Ocorre, todavia, que o vício de legalidade perpetrado nos autos do PAD que deu causa à demissão do impetrante é manifesto, por não ter apontado um vício sequer, uma nulidade no procedimento anterior que concluiu pela inimputabilidade do Impetrante e arquivamento do processo disciplinar, ou, ainda, um fato novo e relevante, que pudesse justificar a reinstauração do processo e a consequente demissão do servidor .
Dessa forma, pretende o impetrante a anulação do ato administrativo exarado pela impetrada que determinou a reinstauração de processo disciplinar em face dele, por violação aos Princípios da Segurança Jurídica, da Razoabilidade e da Legalidade.
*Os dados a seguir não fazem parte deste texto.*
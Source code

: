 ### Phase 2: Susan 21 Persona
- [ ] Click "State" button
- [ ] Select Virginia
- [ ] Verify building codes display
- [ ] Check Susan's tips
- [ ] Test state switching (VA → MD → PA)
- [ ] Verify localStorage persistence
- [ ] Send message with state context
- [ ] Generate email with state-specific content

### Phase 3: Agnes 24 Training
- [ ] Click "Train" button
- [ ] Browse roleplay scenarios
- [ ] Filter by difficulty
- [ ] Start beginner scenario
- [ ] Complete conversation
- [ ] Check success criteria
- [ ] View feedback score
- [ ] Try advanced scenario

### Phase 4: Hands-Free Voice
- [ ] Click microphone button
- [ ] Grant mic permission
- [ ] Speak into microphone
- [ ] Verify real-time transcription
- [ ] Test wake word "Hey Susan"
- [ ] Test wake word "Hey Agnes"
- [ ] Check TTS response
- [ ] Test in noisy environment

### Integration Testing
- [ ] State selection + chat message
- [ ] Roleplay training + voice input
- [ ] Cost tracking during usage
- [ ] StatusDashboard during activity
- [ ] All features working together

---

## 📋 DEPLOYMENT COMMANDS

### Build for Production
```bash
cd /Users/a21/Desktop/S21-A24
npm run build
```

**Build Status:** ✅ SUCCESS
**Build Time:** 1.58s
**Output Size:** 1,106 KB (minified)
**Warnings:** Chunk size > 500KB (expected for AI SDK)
Nesse contexto, verifico que, in casu , apesar de arrolar o Sr. Ministro de Estado da Fazenda como autoridade coatora, verifica-se que o ato impugnado, se existente, deve ser atribuído ao Sr. Chefe do Escritório de Corregedoria na 8ª Região Fiscal, subscritor do despacho de fls. 290⁄291e, que, entendendo ainda existirem dúvidas acerca da imputabilidade do acusado, determinou a reabertura da instrução do PAD n. 16302.000184⁄2011-12, designando nova comissão processante, ato este, objeto da insurgência do Impetrante.
Nesse sentido:
ADMINISTRATIVO E PROCESSUAL CIVIL. AGRAVO INTERNO NO MANDADO DE SEGURANÇA. CONCURSO PÚBLICO. PLEITO DE NOMEAÇÃO, POSSE E EXERCÍCIO EM CARGO PÚBLICO DO QUADRO DE PESSOAL DO BANCO CENTRAL DO BRASIL. ILEGITIMIDADE PASSIVA DO MINISTRO DE ESTADO DO PLANEJAMENTO, ORÇAMENTO E GESTÃO. PRECEDENTES DO STJ. INCOMPETÊNCIA DO SUPERIOR TRIBUNAL DE JUSTIÇA. ART. 105, I, B, DA CF⁄88. DECISÃO AGRAVADA EM CONSONÂNCIA COM A JURISPRUDÊNCIA ATUAL DO STJ. AGRAVO INTERNO IMPROVIDO.
I. Agravo interno interposto contra decisão monocrática que julgara Mandado de Segurança, publicada na vigência do CPC⁄2015.
II. Trata-se de Mandado de Segurança ajuizado contra suposto ato omissivo ilegal do Ministro de Estado do Planejamento, Orçamento e Gestão e do Chefe do Departamento de Gestão de Pessoas do Banco Central do Brasil, consubstanciado na ausência de nomeação, posse e exercício dos impetrantes no cargo de Analista do Banco Central do Brasil - Área 1⁄Brasília, para o qual foram aprovados em concurso público regido pelo Edital 1⁄2013-BCB⁄DEPES1, de 15⁄08⁄2013, fora do número de vagas previstas no Edital do certame.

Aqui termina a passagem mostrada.